En 2015, une cérémonie commémorant le pogrom sanglant contre les Juifs d’Irak s’était tenue pour la première fois lundi dans la région autonome du Kurdistan irakien (nord), en présence de Kurdes d’origine juive et d’officiels.
A cette occasion, le gouvernement du Kurdistan avait officialisé l’arrivée d’un représentant de la communauté juive au sein du ministère des Affaires religieuses dans une région majoritairement musulmane.

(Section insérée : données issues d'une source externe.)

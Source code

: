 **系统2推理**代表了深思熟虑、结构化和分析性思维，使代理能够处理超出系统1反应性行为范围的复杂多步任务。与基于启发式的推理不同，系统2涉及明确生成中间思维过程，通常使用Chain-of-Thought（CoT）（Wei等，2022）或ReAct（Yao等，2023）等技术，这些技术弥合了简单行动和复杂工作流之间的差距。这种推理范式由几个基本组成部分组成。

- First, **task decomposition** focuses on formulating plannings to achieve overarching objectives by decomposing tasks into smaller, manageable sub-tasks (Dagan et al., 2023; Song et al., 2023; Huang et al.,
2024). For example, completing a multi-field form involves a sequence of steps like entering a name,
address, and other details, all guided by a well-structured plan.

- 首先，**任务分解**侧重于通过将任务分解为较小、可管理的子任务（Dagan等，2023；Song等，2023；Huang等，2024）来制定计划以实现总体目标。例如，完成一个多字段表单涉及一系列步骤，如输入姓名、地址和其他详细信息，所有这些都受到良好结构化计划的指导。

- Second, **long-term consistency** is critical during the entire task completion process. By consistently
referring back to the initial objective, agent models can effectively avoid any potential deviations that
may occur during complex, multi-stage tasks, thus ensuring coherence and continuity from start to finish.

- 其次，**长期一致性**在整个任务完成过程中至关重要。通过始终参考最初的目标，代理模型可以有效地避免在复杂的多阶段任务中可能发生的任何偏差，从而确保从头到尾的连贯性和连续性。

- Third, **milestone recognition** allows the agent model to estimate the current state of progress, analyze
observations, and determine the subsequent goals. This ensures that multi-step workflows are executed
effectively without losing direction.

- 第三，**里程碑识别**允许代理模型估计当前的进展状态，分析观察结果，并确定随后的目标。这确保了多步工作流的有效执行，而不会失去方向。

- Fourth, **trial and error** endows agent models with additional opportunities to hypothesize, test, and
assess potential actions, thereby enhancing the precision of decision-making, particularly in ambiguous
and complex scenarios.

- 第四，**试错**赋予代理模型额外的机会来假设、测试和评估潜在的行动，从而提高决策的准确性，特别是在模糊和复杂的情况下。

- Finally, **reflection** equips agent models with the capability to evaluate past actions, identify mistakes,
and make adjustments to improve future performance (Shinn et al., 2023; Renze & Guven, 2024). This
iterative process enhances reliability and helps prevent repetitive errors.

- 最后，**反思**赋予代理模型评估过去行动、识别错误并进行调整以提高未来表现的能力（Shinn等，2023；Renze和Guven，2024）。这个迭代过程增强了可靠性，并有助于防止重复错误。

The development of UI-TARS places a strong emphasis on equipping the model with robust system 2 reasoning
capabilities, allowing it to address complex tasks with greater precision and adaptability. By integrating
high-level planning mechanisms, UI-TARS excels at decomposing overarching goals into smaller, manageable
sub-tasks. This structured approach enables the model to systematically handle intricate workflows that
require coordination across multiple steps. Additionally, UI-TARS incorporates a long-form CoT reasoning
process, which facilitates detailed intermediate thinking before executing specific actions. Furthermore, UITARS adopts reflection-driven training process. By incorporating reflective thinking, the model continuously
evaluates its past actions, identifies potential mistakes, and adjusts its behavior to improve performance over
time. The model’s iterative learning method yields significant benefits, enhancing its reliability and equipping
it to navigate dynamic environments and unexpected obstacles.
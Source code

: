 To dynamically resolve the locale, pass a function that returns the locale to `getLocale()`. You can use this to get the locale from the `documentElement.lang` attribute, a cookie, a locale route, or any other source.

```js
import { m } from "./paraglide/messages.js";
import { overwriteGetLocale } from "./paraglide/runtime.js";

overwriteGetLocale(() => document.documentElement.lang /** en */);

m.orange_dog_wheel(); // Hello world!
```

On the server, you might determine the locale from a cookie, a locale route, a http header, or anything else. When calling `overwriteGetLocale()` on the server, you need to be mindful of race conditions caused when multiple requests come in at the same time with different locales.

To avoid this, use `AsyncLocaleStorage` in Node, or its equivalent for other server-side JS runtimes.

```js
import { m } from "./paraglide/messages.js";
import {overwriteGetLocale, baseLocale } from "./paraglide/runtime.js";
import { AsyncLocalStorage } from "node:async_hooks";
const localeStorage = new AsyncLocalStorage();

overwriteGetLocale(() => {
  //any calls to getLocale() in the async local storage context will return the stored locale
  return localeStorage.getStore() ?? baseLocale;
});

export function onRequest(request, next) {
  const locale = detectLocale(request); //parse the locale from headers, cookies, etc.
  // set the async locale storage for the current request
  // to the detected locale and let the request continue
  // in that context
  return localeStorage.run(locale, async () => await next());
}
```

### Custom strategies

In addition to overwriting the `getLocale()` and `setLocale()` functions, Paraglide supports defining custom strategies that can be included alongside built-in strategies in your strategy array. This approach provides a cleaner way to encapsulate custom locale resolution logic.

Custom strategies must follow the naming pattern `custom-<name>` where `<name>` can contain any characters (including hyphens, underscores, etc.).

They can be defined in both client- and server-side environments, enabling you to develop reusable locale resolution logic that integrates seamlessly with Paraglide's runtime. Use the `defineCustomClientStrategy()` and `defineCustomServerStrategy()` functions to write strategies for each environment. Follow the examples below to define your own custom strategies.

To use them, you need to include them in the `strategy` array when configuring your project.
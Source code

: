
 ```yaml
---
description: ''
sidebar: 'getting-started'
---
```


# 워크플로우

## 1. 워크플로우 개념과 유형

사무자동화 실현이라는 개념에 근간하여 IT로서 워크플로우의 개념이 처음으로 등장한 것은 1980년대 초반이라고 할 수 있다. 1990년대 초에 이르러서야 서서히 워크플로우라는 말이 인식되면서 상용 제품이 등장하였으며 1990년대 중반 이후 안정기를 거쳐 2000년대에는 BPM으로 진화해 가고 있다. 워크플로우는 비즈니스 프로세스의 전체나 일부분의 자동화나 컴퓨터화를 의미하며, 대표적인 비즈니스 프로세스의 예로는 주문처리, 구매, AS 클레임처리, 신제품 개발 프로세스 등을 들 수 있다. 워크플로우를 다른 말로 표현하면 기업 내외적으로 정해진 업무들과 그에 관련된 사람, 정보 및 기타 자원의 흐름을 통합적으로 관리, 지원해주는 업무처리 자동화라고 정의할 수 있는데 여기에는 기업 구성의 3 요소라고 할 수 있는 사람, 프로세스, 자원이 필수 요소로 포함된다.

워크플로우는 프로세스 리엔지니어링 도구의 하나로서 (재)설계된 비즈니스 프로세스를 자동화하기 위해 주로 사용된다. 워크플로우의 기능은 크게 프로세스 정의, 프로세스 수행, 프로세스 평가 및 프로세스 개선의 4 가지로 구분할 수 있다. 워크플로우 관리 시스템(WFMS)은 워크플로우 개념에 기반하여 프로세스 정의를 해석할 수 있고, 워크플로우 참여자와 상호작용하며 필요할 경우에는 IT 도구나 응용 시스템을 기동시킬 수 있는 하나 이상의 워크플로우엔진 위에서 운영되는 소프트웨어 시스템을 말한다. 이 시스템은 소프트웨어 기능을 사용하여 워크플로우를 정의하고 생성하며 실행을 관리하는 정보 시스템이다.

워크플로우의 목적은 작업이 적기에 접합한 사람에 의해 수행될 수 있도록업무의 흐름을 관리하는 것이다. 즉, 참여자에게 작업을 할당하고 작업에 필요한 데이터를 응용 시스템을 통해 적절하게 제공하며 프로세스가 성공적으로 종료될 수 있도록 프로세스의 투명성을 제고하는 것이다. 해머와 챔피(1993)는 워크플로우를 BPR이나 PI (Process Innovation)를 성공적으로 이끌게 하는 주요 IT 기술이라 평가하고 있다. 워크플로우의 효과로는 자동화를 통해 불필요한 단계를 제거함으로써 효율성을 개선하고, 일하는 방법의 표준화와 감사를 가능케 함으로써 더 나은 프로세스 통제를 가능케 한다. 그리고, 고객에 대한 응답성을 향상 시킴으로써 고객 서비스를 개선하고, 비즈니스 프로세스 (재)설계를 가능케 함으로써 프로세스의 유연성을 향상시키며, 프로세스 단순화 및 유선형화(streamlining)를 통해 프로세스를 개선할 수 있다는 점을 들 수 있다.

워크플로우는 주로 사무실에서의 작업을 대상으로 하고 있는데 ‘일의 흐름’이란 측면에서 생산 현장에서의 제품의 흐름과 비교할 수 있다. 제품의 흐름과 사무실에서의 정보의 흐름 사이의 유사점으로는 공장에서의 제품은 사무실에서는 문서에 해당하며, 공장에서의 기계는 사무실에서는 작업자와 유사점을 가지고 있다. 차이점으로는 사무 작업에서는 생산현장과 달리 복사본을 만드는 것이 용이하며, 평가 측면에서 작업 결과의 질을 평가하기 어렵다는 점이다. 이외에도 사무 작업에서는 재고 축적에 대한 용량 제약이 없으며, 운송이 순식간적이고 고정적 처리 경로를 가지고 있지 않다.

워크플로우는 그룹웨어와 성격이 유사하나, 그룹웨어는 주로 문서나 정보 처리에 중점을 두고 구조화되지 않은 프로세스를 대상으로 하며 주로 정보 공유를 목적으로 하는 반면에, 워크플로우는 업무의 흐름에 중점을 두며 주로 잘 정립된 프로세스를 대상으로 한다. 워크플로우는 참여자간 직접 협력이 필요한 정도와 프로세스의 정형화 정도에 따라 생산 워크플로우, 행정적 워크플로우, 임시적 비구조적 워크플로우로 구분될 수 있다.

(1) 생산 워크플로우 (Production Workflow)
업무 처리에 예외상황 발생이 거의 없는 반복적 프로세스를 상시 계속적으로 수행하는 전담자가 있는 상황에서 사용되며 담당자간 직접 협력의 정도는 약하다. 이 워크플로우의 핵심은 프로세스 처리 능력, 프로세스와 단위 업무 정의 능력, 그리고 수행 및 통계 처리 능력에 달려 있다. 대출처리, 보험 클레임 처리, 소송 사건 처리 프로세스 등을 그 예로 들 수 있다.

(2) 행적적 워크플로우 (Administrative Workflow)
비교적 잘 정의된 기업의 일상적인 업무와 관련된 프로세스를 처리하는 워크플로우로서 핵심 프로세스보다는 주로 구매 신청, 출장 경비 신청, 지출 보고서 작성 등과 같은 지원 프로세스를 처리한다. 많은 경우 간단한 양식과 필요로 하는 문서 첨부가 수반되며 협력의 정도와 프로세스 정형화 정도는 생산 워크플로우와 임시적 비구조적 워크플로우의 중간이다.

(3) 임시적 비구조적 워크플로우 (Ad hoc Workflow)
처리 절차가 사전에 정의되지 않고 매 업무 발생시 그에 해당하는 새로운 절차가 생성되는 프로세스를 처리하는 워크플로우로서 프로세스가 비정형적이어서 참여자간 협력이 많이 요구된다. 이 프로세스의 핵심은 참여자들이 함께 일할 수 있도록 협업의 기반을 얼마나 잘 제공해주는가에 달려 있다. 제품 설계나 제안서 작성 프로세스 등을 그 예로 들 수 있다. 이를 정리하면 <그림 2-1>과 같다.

Ledit représentant juif, Sherzad Omar Mamsani, avait déclaré que la loi sur la protection des minorités, votée en mai, stipulait que même s’il n’y avait qu’un fidèle de quelque religion que ce soit, ses droits seraient protégés.
L’année dernière, 79 ans après, la Knesset marqua pour la première fois le pogrom de Farhoud, le 1er juin étant déclaré officiellement Journée internationale du Farhoud.
Pour rappel, mené contre les Juifs de Bagdad, il avait été organisé par le gouvernement irakien soutenu par les nazis.
Cet événement fut considéré comme le tournant qui mit fin, de façon brutale, à des siècles de liens étroits entre Juifs et Arabes en Irak.
« Dans l’histoire des Juifs d’Irak, le Farhoud est unique« , insiste Georges Bensoussan, spécialiste de l’antisémitisme en pays arabes, cité par le CCLJ. « Non qu’il n’y ait eu auparavant émeutes et incidents plus ou moins graves, mais jamais de cette ampleur. Apparemment spontané, ce pogrom fut organisé, et probablement conçu de longue date par les nationalistes arabes admirateurs d’Hitler au pouvoir entre le 1er avril et le 1er juin 1941« .
De nombreux historiens ont d’ailleurs établi la responsabilité des autorités irakiennes, la participation d’une grande partie de la population de Bagdad et la passivité des soldats britanniques encerclant la capitale irakienne.
Le pogrom commença le 1er juin 1941, alors que les Juifs de Bagdad célébraient la fête de Shavouot au cours de laquelle ils avaient coutume de porter des vêtements blancs et de se rendre en pèlerinage sur les tombes des Sages. Les premières violences éclatèrent lorsque des soldats irakiens s’attaquèrent à des Juifs près d’un pont de la ville. Ensuite, dans le quartier chiite, une foule déchaînée arrêta des voitures et des bus pour s’en prendre aux Juifs. Une vingtaine d’entre eux furent tués. Les troubles se poursuivirent dans le vieux quartier juif. Les manifestants firent irruption dans des maisons juives pour massacrer et piller. Les violences durèrent jusqu’à la fin de la nuit.
Le lendemain matin, le 2 juin, les émeutiers furent rejoints par une foule d’individus, dont un nombre considérable de Bédouins. Le pogrom s’étendit à l’extérieur du vieux quartier juif, dans les quartiers d’affaires et résidentiels de Bagdad.
Après le pillage et le saccage de nombreux commerces juifs, les émeutes prirent fin dans le courant de l’après-midi du 2 juin, lorsque l’armée irakienne se décida à neutraliser les émeutiers.
Le bilan de ces deux jours de violences antijuives fut lourd : environ 180 Juifs furent assassinés, 600 furent blessés et quelque 1.500 maisons, synagogues, fabriques et commerces pillés et saccagés. Les violences furent particulièrement sauvages : viols, mutilations, femmes enceintes éventrées et crânes d’enfants fracassés au sol.
Dès l’été 1941, des milliers de Juifs tentèrent de quitter l’Irak, même si l’écrasante majorité des 120.000 Juifs d’Irak (dont 80.000 à Bagdad) choisit d’y rester en adoptant « l’humilité traditionnelle » à laquelle les sociétés arabo-musulmanes les assignèrent. « La question n’était plus de savoir s’il fallait partir, mais quand », conclut Georges Bensoussan.
L’exode de masse se produira en 1951 et un an plus tard, il ne restera plus que quelques milliers de Juifs dans tout le pays.
Aujourd’hui, seule une poignée de Juifs vit en Irak.